=== MATERIAL FOR THIS TASK ===
····················

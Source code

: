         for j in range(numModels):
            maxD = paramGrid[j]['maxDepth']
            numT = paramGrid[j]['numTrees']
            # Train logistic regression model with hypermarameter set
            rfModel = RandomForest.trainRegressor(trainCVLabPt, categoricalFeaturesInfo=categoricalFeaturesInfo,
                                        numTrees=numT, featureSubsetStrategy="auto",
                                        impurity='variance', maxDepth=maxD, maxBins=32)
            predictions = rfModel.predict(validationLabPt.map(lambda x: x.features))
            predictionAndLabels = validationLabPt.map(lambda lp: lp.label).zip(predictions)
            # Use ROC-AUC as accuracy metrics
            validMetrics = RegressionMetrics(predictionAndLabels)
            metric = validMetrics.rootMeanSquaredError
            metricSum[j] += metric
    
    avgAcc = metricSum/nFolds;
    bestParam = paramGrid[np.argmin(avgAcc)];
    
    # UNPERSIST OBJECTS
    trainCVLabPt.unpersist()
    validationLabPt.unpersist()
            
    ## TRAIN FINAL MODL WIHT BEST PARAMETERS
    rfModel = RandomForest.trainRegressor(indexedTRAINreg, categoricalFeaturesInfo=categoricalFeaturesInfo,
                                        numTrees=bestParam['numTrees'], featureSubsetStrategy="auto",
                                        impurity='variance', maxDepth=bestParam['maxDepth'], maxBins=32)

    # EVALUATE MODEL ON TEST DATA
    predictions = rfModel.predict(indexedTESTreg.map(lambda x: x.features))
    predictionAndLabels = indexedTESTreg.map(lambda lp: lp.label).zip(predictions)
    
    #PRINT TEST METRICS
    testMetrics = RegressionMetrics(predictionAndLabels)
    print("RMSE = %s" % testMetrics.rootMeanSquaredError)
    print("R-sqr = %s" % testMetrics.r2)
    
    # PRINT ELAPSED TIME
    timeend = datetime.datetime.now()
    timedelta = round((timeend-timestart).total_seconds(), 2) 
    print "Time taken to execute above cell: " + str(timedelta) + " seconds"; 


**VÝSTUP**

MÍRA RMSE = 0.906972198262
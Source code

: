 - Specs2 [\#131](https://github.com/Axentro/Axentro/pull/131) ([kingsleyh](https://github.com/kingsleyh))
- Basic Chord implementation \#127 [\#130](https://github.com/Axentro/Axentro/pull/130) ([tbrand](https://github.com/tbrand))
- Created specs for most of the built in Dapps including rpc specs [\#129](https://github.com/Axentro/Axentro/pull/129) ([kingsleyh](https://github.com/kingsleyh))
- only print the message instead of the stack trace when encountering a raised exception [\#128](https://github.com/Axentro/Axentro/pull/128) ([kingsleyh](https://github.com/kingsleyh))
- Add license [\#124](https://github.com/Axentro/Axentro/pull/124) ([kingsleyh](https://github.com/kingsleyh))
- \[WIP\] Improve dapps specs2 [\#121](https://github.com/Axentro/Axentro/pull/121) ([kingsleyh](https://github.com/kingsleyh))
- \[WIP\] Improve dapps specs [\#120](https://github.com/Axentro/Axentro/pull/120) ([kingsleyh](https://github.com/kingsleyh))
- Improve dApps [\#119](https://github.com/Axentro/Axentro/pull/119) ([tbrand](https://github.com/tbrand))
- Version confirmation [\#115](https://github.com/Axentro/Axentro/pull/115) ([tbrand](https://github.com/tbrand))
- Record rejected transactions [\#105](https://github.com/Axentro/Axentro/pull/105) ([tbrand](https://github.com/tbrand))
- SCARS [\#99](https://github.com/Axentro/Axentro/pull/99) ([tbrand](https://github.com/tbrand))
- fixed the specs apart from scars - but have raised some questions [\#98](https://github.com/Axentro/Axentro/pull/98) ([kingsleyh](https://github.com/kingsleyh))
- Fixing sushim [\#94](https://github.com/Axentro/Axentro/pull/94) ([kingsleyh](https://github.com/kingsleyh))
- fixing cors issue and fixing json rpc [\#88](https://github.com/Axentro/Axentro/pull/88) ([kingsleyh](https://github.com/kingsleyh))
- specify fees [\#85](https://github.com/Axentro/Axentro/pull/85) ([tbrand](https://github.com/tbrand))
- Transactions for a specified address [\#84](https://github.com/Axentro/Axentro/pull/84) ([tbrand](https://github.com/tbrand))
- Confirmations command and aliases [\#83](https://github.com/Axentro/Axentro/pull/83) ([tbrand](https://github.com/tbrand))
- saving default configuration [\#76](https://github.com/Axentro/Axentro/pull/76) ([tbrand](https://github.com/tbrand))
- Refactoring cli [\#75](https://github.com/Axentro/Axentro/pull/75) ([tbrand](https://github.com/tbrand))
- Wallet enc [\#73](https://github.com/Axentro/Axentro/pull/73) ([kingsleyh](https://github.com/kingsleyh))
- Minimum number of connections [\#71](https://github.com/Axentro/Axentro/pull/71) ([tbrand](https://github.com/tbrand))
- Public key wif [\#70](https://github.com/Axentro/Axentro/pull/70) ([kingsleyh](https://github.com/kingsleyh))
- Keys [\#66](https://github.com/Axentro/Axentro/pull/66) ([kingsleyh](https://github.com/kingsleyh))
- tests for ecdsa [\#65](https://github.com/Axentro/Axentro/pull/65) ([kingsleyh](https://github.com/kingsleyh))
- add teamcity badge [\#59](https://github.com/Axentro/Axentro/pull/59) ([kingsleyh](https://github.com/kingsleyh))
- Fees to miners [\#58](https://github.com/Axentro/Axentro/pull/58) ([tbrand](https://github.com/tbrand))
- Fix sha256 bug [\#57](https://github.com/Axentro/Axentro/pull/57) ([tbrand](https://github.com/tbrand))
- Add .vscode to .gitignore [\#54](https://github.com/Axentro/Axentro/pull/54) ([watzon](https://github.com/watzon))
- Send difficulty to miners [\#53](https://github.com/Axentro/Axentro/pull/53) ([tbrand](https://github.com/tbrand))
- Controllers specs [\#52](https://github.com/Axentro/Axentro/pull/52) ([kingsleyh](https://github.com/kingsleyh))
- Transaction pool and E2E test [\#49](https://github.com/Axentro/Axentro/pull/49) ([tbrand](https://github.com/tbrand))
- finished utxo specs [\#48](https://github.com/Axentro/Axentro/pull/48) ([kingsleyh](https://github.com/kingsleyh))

····················

=== HOW TO COMPLETE THIS TASK ===
Only the lines above from the one with "- Created specs" up to and including the one with "- Version confirmation" should be repeated, exactly as written.

=== SOLUTION FOR THIS PROBLEM ===
- Created specs for most of the built in Dapps including rpc specs [\#129](https://github.com/Axentro/Axentro/pull/129) ([kingsleyh](https://github.com/kingsleyh))
- only print the message instead of the stack trace when encountering a raised exception [\#128](https://github.com/Axentro/Axentro/pull/128) ([kingsleyh](https://github.com/kingsleyh))
- Add license [\#124](https://github.com/Axentro/Axentro/pull/124) ([kingsleyh](https://github.com/kingsleyh))
- \[WIP\] Improve dapps specs2 [\#121](https://github.com/Axentro/Axentro/pull/121) ([kingsleyh](https://github.com/kingsleyh))
- \[WIP\] Improve dapps specs [\#120](https://github.com/Axentro/Axentro/pull/120) ([kingsleyh](https://github.com/kingsleyh))
- Improve dApps [\#119](https://github.com/Axentro/Axentro/pull/119) ([tbrand](https://github.com/tbrand))
- Version confirmation [\#115](https://github.com/Axentro/Axentro/pull/115) ([tbrand](https://github.com/tbrand))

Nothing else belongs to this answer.